# December Cleaner Magazine



## Drain Pro (Nov 3, 2013)

I've finally made it main stream. My company is featured starting on page 36. Now I'd like to thank god, mom and dad, my lovely wife, Barack Obama, the boogeyman, .........🏻🏻🏻


Sent from my iPhone using Tapatalk


----------



## plungerboy (Oct 17, 2013)

Drain Pro said:


> I've finally made it main stream. My company is featured starting on page 36. Now I'd like to thank god, mom and dad, my lovely wife, Barack Obama, the boogeyman, .........cdffbcdffbcdffb Sent from my iPhone using Tapatalk


Share a link please


----------



## Drain Pro (Nov 3, 2013)

http://www.cleaner.com/editorial/2015/12/pro_drain_targets_profitable_market


Sent from my iPhone using Tapatalk


----------



## Drain Pro (Nov 3, 2013)

They really butchered some of my statements. 

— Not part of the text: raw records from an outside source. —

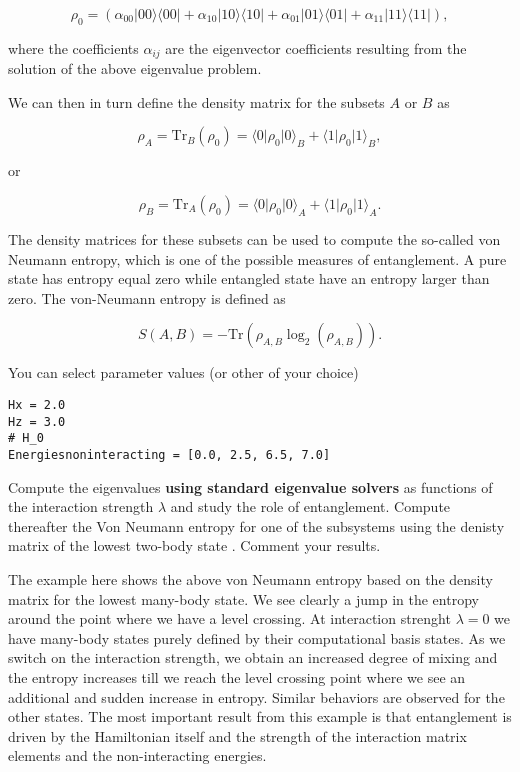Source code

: \documentclass[%
oneside,                 %
final,                   %
10pt]{article}
\begin{document}
\[
\rho_0=\left(\alpha_{00}\vert 00 \rangle\langle 00\vert+\alpha_{10}\vert 10 \rangle\langle 10\vert+\alpha_{01}\vert 01 \rangle\langle 01\vert+\alpha_{11}\vert 11 \rangle\langle 11\vert\right),
\]

where the coefficients $\alpha_{ij}$ are the eigenvector coefficients
resulting from the solution of the above eigenvalue problem.

We can
then in turn define the density matrix for the subsets $A$ or $B$ as

\[
\rho_A=\mathrm{Tr}_B(\rho_{0})=\langle 0 \vert \rho_{0} \vert 0\rangle_{B}+\langle 1 \vert \rho_{0} \vert 1\rangle_{B},
\]

or

\[
\rho_B=\mathrm{Tr}_A(\rho_0)=\langle 0 \vert \rho_{0} \vert 0\rangle_{A}+\langle 1 \vert \rho_{0} \vert 1\rangle_{A}.
\]

The density matrices for these subsets can be used to compute the
so-called von Neumann entropy, which is one of the possible measures
of entanglement. A pure state has entropy equal zero while entangled
state have an entropy larger than zero. The von-Neumann entropy is
defined as

\[
S(A,B)=-\mathrm{Tr}\left(\rho_{A,B}\log_2 (\rho_{A,B})\right).
\]

You can select parameter values (or other of your choice)





\begin{verbatim}
Hx = 2.0
Hz = 3.0
# H_0
Energiesnoninteracting = [0.0, 2.5, 6.5, 7.0]

\end{verbatim}


Compute the eigenvalues \textbf{using standard eigenvalue solvers} as functions of
the interaction strength $\lambda$ and study the role of entanglement.
Compute thereafter the Von Neumann entropy for one of the subsystems using the denisty matrix  of the lowest
two-body state . Comment your results.

The example here shows the above von Neumann entropy based on the
density matrix for the lowest many-body state. We see clearly a jump
in the entropy around the point where we have a level crossing. At
interaction strenght $\lambda=0$ we have many-body states purely
defined by their computational basis states. As we switch on the
interaction strength, we obtain an increased degree of mixing and the
entropy increases till we reach the level crossing point where we see
an additional and sudden increase in entropy. Similar behaviors are
observed for the other states. The most important result from this
example is that entanglement is driven by the Hamiltonian itself and
the strength of the interaction matrix elements and the
non-interacting energies.
\end{document}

Sent from my iPhone using Tapatalk


----------



## Michaelcookplum (May 1, 2011)

Awesome news, congrats to you! Keep up the hard dirty work


----------



## Best Darn Sewer (Dec 23, 2012)

Great article, Drain Pro.


----------



## Best Darn Sewer (Dec 23, 2012)

And congratulations!


----------



## wharfrat (Nov 1, 2014)

Congrats!


----------



## Unclog1776 (Feb 5, 2013)

Congrats dude!


----------



## plbgbiz (Aug 27, 2010)

Nice article sir!


----------



## KoleckeINC (Oct 22, 2011)

Wow-your awesome! Frame it : )


----------



## Drain Pro (Nov 3, 2013)

Thank you gentlemen. 


Sent from my iPhone using Tapatalk


----------



## bulldozer (Jan 11, 2009)

Nice job! You deserve it!


----------



## Drain Pro (Nov 3, 2013)

bulldozer said:


> Nice job! You deserve it!


Thank you Tom. Hope to see you in February.


----------



## brass plumbing (Jul 30, 2008)

*Question*

If you're Drain Pro, who is Pro Drain?


----------



## Drain Pro (Nov 3, 2013)

brass plumbing said:


> If you're Drain Pro, who is Pro Drain?



The real question is if I'm Pro Drain then who is drain pro?


Sent from my iPhone using Tapatalk


----------



## brass plumbing (Jul 30, 2008)

I don't think so


----------



## BOBBYTUCSON (Feb 8, 2013)

out ****ing' standing soldier !!!


----------



## Tounces (Aug 18, 2013)

Congrats!


----------